- EXERCISE DATA
------

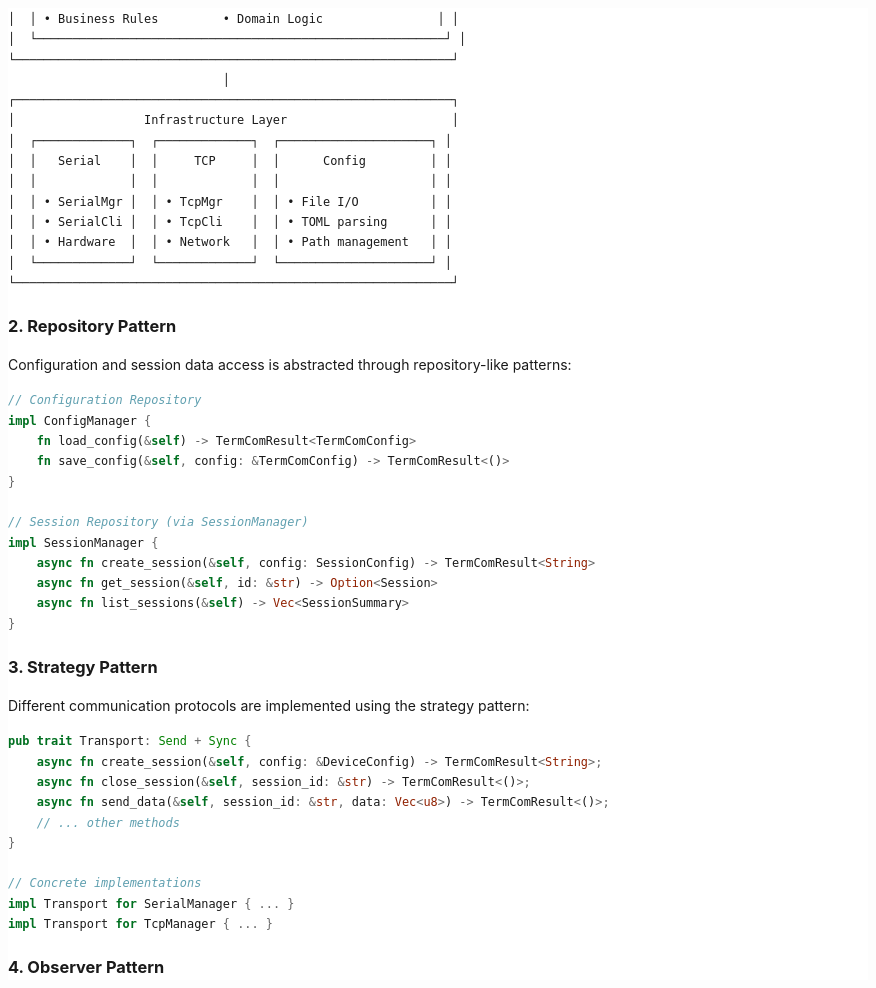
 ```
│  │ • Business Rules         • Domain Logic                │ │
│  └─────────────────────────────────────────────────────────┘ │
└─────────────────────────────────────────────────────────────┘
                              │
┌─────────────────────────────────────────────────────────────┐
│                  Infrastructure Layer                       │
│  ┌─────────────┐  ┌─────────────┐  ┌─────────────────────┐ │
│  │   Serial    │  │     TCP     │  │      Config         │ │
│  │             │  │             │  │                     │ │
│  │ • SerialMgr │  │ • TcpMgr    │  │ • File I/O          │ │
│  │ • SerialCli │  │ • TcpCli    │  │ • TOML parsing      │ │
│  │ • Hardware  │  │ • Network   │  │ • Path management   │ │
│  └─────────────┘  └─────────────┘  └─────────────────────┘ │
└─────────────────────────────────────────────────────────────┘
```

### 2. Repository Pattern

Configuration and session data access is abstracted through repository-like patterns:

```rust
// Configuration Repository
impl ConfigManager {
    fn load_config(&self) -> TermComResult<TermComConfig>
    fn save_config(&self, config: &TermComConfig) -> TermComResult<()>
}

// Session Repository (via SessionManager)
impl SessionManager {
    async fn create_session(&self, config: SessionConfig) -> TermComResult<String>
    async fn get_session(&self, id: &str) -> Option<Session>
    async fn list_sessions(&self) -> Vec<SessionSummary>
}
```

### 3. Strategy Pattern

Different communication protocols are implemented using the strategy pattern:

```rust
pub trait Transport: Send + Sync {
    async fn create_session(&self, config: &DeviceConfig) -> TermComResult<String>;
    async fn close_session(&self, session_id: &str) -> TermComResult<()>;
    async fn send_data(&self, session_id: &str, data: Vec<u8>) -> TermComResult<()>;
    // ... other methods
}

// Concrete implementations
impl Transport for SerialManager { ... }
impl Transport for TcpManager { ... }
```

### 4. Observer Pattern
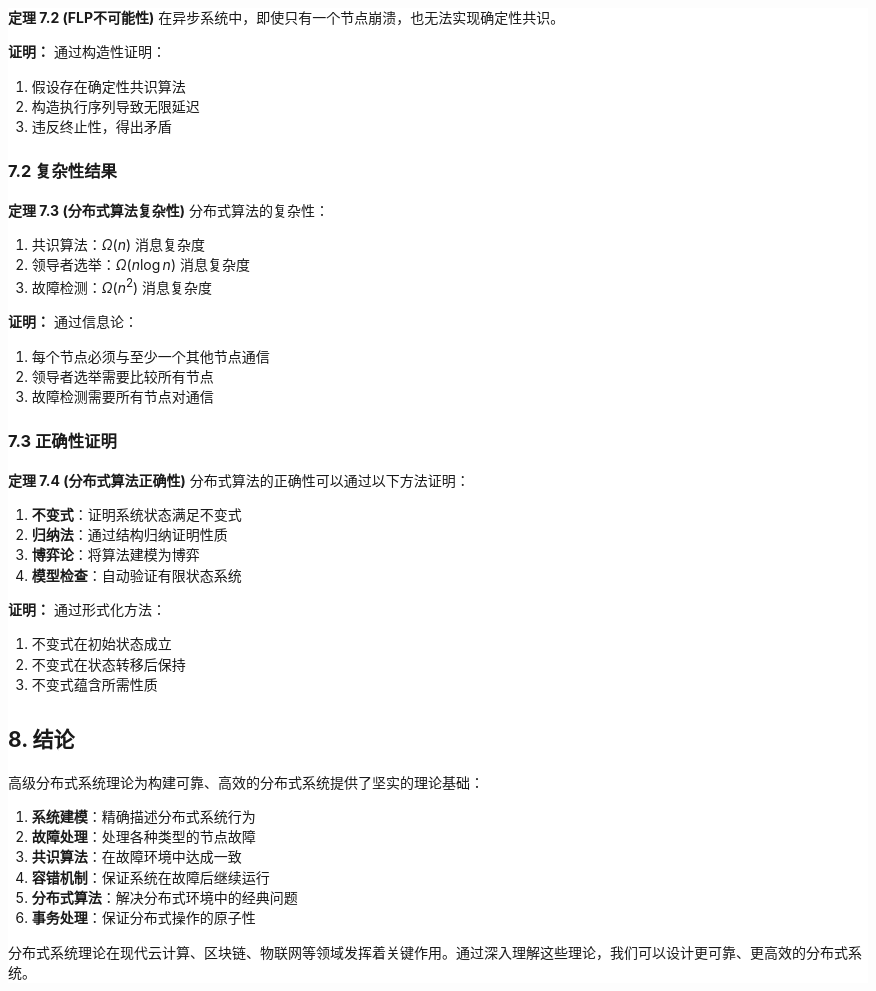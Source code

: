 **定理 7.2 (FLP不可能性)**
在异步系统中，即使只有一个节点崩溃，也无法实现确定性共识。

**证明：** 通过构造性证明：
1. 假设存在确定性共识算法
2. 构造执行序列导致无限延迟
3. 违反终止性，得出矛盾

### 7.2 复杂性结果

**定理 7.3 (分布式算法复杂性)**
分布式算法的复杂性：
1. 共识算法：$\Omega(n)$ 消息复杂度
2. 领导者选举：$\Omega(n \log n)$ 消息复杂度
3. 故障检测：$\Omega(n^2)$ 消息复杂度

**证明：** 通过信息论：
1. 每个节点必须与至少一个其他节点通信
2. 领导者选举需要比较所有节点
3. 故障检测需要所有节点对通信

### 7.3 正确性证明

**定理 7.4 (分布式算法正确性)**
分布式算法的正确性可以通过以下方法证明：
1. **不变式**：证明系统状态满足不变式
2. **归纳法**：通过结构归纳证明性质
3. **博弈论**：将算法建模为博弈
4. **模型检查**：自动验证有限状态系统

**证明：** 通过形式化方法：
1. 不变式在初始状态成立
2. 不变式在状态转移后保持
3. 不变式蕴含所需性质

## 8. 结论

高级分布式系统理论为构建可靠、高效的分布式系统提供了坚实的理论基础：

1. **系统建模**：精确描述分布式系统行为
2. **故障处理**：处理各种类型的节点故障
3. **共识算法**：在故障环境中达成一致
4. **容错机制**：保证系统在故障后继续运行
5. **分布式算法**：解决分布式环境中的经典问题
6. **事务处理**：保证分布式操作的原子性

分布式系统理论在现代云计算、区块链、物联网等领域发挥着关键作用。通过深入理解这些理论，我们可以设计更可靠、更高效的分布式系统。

------

- AIM OF THE EXERCISE
From the records above, copy exactly the lines starting at the one with "Source code" and ending at the one with "1. **不变式**：证明系统状态满足不变式", and no others. Pictures stay out.

- PROBLEM SOLUTION
Source code

: **定理 7.2 (FLP不可能性)**
在异步系统中，即使只有一个节点崩溃，也无法实现确定性共识。

**证明：** 通过构造性证明：
1. 假设存在确定性共识算法
2. 构造执行序列导致无限延迟
3. 违反终止性，得出矛盾

### 7.2 复杂性结果

**定理 7.3 (分布式算法复杂性)**
分布式算法的复杂性：
1. 共识算法：$\Omega(n)$ 消息复杂度
2. 领导者选举：$\Omega(n \log n)$ 消息复杂度
3. 故障检测：$\Omega(n^2)$ 消息复杂度

**证明：** 通过信息论：
1. 每个节点必须与至少一个其他节点通信
2. 领导者选举需要比较所有节点
3. 故障检测需要所有节点对通信

### 7.3 正确性证明

**定理 7.4 (分布式算法正确性)**
分布式算法的正确性可以通过以下方法证明：
1. **不变式**：证明系统状态满足不变式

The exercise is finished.